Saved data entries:
----------------------------------------

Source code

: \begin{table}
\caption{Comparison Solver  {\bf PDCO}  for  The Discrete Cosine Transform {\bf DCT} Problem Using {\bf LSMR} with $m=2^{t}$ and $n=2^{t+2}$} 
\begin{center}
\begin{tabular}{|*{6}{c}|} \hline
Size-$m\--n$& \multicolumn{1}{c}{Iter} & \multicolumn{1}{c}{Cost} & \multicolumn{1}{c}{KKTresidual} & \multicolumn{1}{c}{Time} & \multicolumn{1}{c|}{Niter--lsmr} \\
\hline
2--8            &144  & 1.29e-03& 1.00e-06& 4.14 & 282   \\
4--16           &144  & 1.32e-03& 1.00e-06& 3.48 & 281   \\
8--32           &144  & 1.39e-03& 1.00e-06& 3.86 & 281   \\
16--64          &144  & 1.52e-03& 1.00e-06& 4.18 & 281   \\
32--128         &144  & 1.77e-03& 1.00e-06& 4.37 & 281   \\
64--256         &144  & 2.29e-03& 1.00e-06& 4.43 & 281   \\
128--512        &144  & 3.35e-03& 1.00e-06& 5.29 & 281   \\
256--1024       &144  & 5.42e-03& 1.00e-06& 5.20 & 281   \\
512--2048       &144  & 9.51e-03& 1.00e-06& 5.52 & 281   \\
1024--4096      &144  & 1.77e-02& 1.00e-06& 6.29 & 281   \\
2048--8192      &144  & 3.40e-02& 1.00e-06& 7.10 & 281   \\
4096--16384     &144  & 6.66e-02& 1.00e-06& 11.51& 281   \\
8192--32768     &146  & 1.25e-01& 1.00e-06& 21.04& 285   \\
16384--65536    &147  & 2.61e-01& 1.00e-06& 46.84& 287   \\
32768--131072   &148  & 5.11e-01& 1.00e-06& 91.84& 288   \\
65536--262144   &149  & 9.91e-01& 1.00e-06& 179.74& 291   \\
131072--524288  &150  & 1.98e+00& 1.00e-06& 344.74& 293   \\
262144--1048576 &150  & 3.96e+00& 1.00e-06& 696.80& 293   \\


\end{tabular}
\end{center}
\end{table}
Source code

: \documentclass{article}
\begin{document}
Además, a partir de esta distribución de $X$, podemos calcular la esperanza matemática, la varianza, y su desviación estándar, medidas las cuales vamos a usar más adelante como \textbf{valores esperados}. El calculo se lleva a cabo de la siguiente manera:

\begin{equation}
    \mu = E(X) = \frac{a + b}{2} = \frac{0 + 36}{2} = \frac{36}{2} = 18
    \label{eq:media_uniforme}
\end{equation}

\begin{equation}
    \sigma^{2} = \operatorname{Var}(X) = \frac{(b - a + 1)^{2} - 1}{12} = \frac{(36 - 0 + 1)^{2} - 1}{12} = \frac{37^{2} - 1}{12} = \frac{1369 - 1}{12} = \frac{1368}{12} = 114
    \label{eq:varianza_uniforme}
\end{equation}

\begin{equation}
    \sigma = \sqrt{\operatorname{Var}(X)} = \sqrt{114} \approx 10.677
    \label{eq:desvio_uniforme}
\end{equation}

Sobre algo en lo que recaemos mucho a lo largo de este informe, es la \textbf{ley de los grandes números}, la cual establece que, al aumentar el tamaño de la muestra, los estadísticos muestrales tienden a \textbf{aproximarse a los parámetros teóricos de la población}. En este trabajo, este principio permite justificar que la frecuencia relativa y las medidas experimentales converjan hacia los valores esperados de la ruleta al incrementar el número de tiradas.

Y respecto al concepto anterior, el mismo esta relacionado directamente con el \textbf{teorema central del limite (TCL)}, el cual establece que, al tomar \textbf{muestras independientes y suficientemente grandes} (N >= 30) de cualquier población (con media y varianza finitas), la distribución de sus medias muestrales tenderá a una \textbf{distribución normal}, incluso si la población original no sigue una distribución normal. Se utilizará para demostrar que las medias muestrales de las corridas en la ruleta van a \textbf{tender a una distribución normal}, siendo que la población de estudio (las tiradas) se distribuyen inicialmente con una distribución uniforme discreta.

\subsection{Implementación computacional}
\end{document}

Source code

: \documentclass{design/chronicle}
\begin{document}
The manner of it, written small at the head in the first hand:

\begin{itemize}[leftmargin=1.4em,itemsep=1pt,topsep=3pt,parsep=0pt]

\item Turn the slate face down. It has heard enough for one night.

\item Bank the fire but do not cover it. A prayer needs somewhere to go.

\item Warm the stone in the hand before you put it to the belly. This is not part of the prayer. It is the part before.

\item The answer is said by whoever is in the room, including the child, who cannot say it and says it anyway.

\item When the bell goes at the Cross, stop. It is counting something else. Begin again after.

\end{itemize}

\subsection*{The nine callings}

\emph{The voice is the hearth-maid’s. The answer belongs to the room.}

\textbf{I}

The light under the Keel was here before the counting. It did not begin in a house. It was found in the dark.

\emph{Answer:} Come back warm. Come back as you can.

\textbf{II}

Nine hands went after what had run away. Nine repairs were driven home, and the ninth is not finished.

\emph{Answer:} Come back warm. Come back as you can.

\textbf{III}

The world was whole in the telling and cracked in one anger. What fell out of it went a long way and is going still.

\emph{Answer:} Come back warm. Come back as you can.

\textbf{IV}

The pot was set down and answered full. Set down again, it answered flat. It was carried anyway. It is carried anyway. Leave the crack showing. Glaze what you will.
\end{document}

----------------------------------------

## Exercise
What you return should be exactly the lines above, starting at the one with "5.42e-03& 1.00e-06& 5.20" and ending at the one with "Sobre algo en", and nothing else.

## Written answer
256--1024       &144  & 5.42e-03& 1.00e-06& 5.20 & 281   \\
512--2048       &144  & 9.51e-03& 1.00e-06& 5.52 & 281   \\
1024--4096      &144  & 1.77e-02& 1.00e-06& 6.29 & 281   \\
2048--8192      &144  & 3.40e-02& 1.00e-06& 7.10 & 281   \\
4096--16384     &144  & 6.66e-02& 1.00e-06& 11.51& 281   \\
8192--32768     &146  & 1.25e-01& 1.00e-06& 21.04& 285   \\
16384--65536    &147  & 2.61e-01& 1.00e-06& 46.84& 287   \\
32768--131072   &148  & 5.11e-01& 1.00e-06& 91.84& 288   \\
65536--262144   &149  & 9.91e-01& 1.00e-06& 179.74& 291   \\
131072--524288  &150  & 1.98e+00& 1.00e-06& 344.74& 293   \\
262144--1048576 &150  & 3.96e+00& 1.00e-06& 696.80& 293   \\


\end{tabular}
\end{center}
\end{table}
Source code

: \documentclass{article}
\begin{document}
Además, a partir de esta distribución de $X$, podemos calcular la esperanza matemática, la varianza, y su desviación estándar, medidas las cuales vamos a usar más adelante como \textbf{valores esperados}. El calculo se lleva a cabo de la siguiente manera:

\begin{equation}
    \mu = E(X) = \frac{a + b}{2} = \frac{0 + 36}{2} = \frac{36}{2} = 18
    \label{eq:media_uniforme}
\end{equation}

\begin{equation}
    \sigma^{2} = \operatorname{Var}(X) = \frac{(b - a + 1)^{2} - 1}{12} = \frac{(36 - 0 + 1)^{2} - 1}{12} = \frac{37^{2} - 1}{12} = \frac{1369 - 1}{12} = \frac{1368}{12} = 114
    \label{eq:varianza_uniforme}
\end{equation}

\begin{equation}
    \sigma = \sqrt{\operatorname{Var}(X)} = \sqrt{114} \approx 10.677
    \label{eq:desvio_uniforme}
\end{equation}

Sobre algo en lo que recaemos mucho a lo largo de este informe, es la \textbf{ley de los grandes números}, la cual establece que, al aumentar el tamaño de la muestra, los estadísticos muestrales tienden a \textbf{aproximarse a los parámetros teóricos de la población}. En este trabajo, este principio permite justificar que la frecuencia relativa y las medidas experimentales converjan hacia los valores esperados de la ruleta al incrementar el número de tiradas.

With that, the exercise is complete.